§ **Try it**
Among these records, tally each line with the word "clean"; the answer is that number alone.
-- Opening Marker --
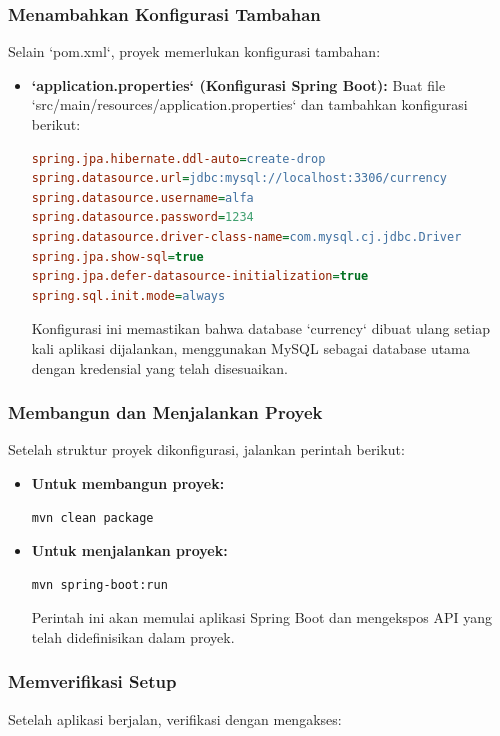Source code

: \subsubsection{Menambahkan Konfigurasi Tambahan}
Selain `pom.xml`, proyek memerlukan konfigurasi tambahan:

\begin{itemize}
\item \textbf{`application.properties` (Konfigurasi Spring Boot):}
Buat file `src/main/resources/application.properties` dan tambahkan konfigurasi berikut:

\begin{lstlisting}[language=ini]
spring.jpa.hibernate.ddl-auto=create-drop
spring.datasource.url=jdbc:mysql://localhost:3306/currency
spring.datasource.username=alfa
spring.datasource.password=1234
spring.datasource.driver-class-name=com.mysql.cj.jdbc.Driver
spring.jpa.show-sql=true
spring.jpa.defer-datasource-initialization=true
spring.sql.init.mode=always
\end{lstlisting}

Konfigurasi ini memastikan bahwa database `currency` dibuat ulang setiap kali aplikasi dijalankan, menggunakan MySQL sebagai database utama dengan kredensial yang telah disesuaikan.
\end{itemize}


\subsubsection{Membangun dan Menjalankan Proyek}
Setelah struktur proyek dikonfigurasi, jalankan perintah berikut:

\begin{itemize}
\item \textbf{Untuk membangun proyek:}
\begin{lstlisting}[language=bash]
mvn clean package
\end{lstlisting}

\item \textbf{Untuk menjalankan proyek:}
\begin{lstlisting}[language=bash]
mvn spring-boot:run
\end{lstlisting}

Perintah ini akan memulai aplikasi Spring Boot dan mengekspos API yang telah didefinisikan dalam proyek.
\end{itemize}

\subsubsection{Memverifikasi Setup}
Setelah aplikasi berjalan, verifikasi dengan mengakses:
-- Closing Marker --
-- Opening Marker --
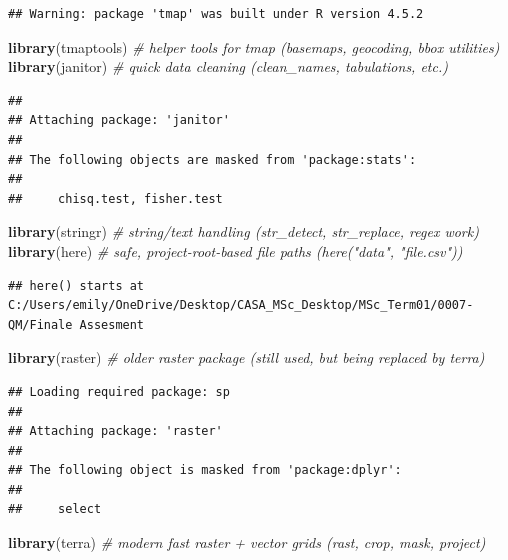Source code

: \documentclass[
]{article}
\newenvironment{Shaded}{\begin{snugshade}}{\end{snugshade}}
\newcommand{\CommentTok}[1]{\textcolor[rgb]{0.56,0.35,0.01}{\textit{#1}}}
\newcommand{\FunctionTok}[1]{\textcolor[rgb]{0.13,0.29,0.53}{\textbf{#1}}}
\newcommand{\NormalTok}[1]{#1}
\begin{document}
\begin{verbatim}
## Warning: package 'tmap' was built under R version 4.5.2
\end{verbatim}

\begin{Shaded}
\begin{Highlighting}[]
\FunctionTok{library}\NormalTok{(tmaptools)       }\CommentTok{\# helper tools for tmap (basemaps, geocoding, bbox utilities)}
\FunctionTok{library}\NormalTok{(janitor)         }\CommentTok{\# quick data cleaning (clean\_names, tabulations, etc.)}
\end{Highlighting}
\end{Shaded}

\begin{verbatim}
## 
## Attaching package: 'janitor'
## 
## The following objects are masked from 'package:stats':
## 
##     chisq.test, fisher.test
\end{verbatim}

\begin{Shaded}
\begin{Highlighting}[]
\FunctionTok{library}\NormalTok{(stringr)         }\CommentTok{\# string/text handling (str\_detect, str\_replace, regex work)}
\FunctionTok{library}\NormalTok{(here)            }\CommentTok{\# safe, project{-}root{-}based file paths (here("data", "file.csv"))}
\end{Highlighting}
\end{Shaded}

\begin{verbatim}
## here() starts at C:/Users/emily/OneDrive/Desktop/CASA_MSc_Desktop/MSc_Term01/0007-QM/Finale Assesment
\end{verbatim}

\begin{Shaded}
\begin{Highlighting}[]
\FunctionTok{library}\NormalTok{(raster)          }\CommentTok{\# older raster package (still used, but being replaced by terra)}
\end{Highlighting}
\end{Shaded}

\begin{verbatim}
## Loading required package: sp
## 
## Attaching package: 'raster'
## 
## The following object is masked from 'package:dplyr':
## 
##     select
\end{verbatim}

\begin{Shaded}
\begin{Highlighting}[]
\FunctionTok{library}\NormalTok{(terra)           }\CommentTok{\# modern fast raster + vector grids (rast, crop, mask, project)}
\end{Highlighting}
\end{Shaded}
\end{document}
-- Closing Marker --
§ **Final answer**
2